Task goal: There is one span to output from the data below: the lines starting at the line with "### Texto Poco Comunicativo" and ending at the line with "- **Terminología inconsistente**: El". Output it exactly, ends included, nothing more.

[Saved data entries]
::::
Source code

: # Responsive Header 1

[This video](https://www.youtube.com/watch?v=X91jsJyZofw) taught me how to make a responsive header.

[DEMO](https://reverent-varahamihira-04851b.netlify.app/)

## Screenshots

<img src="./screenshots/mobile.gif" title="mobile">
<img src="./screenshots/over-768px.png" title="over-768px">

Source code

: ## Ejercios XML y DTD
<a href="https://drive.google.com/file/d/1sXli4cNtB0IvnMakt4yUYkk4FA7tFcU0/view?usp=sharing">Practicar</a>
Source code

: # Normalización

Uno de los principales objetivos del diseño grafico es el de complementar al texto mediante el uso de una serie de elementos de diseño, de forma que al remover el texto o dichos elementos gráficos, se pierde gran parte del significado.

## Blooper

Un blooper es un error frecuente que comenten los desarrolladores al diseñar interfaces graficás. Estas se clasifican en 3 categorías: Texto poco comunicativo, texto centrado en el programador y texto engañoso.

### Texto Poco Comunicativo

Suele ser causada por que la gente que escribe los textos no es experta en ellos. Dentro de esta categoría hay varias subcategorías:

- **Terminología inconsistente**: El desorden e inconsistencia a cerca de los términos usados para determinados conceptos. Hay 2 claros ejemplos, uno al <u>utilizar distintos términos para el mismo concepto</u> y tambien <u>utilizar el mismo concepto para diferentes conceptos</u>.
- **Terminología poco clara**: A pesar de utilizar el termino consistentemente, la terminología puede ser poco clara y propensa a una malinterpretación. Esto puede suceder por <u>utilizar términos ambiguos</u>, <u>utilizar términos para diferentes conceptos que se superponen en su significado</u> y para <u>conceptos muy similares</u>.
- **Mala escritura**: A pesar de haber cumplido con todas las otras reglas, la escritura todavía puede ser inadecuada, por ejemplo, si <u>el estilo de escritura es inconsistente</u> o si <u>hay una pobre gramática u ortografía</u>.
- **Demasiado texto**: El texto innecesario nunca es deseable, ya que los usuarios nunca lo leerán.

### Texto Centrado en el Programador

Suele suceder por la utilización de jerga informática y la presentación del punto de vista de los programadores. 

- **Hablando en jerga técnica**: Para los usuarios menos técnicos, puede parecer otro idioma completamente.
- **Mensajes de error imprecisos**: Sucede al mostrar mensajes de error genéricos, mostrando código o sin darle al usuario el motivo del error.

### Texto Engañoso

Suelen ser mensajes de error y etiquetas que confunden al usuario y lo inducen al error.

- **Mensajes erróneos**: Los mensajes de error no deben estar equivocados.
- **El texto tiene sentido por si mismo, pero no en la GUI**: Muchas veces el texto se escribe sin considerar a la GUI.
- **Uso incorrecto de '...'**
::::
Response below:
### Texto Poco Comunicativo

Suele ser causada por que la gente que escribe los textos no es experta en ellos. Dentro de esta categoría hay varias subcategorías:

- **Terminología inconsistente**: El desorden e inconsistencia a cerca de los términos usados para determinados conceptos. Hay 2 claros ejemplos, uno al <u>utilizar distintos términos para el mismo concepto</u> y tambien <u>utilizar el mismo concepto para diferentes conceptos</u>.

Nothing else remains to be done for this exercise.